Jalandhar, August 22
“This is the worst time I have witnessed for cattle in the past 50 years. At least one head of (cattle) has been dying every day for the last one week,” said 66-year-old Hari Mitter.
Mitter, who disposes of dead animals for a living, has his hands full for the past fortnight. Lumpy skin disease has afflicted the livestock in the district so badly that there is no let-up to the requests he is getting to dipose of animal bodies.
Working primarily in the urban gaushalas of the city, he says while the rural areas saw a spate of deaths early on, presently the urban areas have been badly affected.
Flooded with requests
While the rural areas saw a spate of deaths in the beginning, urban areas are now badly affected.
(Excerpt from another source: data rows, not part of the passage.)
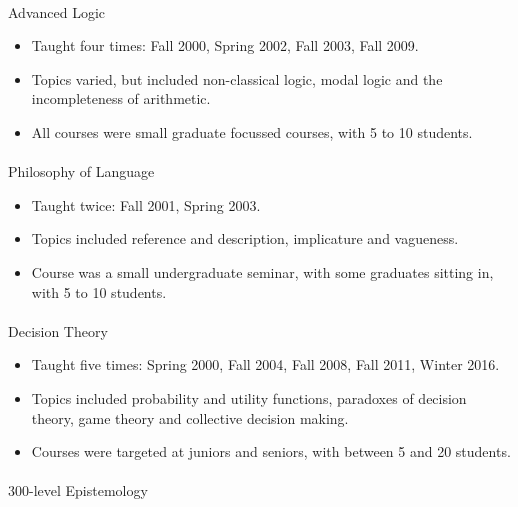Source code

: \documentclass[
  10pt,
  letterpaper,
  DIV=11,
  numbers=noendperiod,
  twoside]{scrartcl}
\makeatletter
\let\oldparagraph\paragraph
\renewcommand{\paragraph}{
    \@ifstar
      \xxxParagraphStar
      \xxxParagraphNoStar
  }
\newcommand{\xxxParagraphStar}[1]{\oldparagraph*{#1}\mbox{}}
\newcommand{\xxxParagraphNoStar}[1]{\oldparagraph{#1}\mbox{}}
\providecommand{\tightlist}{%
  \setlength{\itemsep}{0pt}\setlength{\parskip}{0pt}}
\makeatother
\begin{document}
\paragraph{Advanced Logic}\label{advanced-logic}

\begin{itemize}
\tightlist
\item
  Taught four times: Fall 2000, Spring 2002, Fall 2003, Fall 2009.
\item
  Topics varied, but included non-classical logic, modal logic and the
  incompleteness of arithmetic.
\item
  All courses were small graduate focussed courses, with 5 to 10
  students.
\end{itemize}

\paragraph{Philosophy of Language}\label{philosophy-of-language}

\begin{itemize}
\tightlist
\item
  Taught twice: Fall 2001, Spring 2003.
\item
  Topics included reference and description, implicature and vagueness.
\item
  Course was a small undergraduate seminar, with some graduates sitting
  in, with 5 to 10 students.
\end{itemize}

\paragraph{Decision Theory}\label{decision-theory}

\begin{itemize}
\tightlist
\item
  Taught five times: Spring 2000, Fall 2004, Fall 2008, Fall 2011,
  Winter 2016.
\item
  Topics included probability and utility functions, paradoxes of
  decision theory, game theory and collective decision making.
\item
  Courses were targeted at juniors and seniors, with between 5 and 20
  students.
\end{itemize}

\paragraph{300-level Epistemology}\label{level-epistemology}
\end{document}
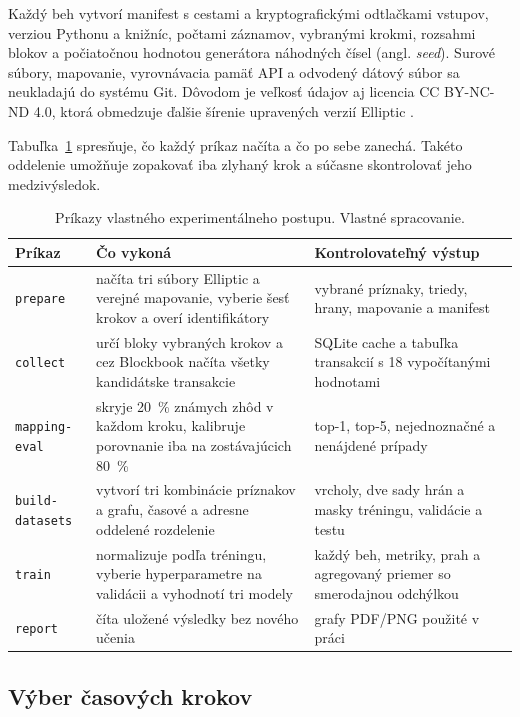 Každý beh vytvorí manifest s cestami a kryptografickými odtlačkami
vstupov, verziou Pythonu a knižníc, počtami záznamov, vybranými krokmi,
rozsahmi blokov a počiatočnou hodnotou generátora náhodných čísel
(angl. \emph{seed}). Surové súbory, mapovanie, vyrovnávacia pamäť API
a odvodený dátový súbor sa neukladajú do systému Git. Dôvodom je veľkosť
údajov aj licencia CC BY-NC-ND 4.0, ktorá obmedzuje ďalšie šírenie
upravených verzií Elliptic \cite{safar2026elliptic,ellipticDataset}.

Tabuľka~\ref{tab:own-pipeline-commands} spresňuje, čo každý príkaz
načíta a čo po sebe zanechá. Takéto oddelenie umožňuje zopakovať iba
zlyhaný krok a súčasne skontrolovať jeho medzivýsledok.

\begin{table}[p]
  \centering
  \small
  \caption{Príkazy vlastného experimentálneho postupu. Vlastné spracovanie.}
  \label{tab:own-pipeline-commands}
  \begin{tabularx}{\textwidth}{lXX}
    \toprule
    Príkaz & Čo vykoná & Kontrolovateľný výstup \\
    \midrule
    \texttt{prepare} & načíta tri súbory Elliptic a verejné mapovanie,
      vyberie šesť krokov a overí identifikátory & vybrané príznaky,
      triedy, hrany, mapovanie a manifest \\
    \texttt{collect} & určí bloky vybraných krokov a cez Blockbook
      načíta všetky kandidátske transakcie & SQLite cache a tabuľka
      transakcií s 18 vypočítanými hodnotami \\
    \texttt{mapping-eval} & skryje 20~\% známych zhôd v každom kroku,
      kalibruje porovnanie iba na zostávajúcich 80~\% & top-1, top-5,
      nejednoznačné a nenájdené prípady \\
    \texttt{build-datasets} & vytvorí tri kombinácie príznakov a grafu,
      časové a adresne oddelené rozdelenie & vrcholy, dve sady hrán a
      masky tréningu, validácie a testu \\
    \texttt{train} & normalizuje podľa tréningu, vyberie hyperparametre
      na validácii a vyhodnotí tri modely & každý beh, metriky, prah a
      agregovaný priemer so smerodajnou odchýlkou \\
    \texttt{report} & číta uložené výsledky bez nového učenia
      & grafy PDF/PNG použité v práci \\
    \bottomrule
  \end{tabularx}
\end{table}

\subsection{Výber časových krokov}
I am being paid Rs 500-600 for disposing of a single body… people from outside (the gaushalas) have also started approaching me to pick dead animals. —Hari Mitter, WHO disposes of dead animals
While he says he is being paid Rs 500 to 600 for picking up a single body — he has been baffled by the spate of cattle deaths. “Rab hi malik hai ji (only God can save us). There are so many deaths that people from outside (the gaushalas) have also started approaching me to pick dead animals,” Mitter says.
Mitter has been getting requests from Noorpur, Jamsher and other areas to pick up carcasses.
While 210 head of cattle have died in Jalandhar until Saturday, the disease has now begun severely impacting the city-based gaushalas. Collectively, over 20 animals have died in these gaushalas – many of which Mitter has been tasked to pick.
He says, “For the past one week, one or two head of cattle have been dying. On some days there are more. Today only I picked up two dead cows. We take them to Chaheru where there is a hadda rori (a place where animal bones and hides are kept). With the number of deaths increasing, some are also being dumped at the hadda rori in Noorpur. I have personally buried many animals at Chaheru in the past fortnight. We just pray that the nightmare gets over soon.”
Notably, Hari Mitter started the work of picking carcasses from cow sheds along with his five brothers many years ago. While all of them eventually left the work – Mitter has continued it for the past 50 years. He says some are treating this disease as an opportunity.
“I make do with Rs 500 to 600 per body. If someone makes a private request then at times we charge a bit more. However, some are earning Rs 1,000 to Rs 2,000 of a single body. I have picked up milch cattle and others also. I carry the bodies in my vehicle to Chaheru everyday – where we then dump it or bury it,” he says.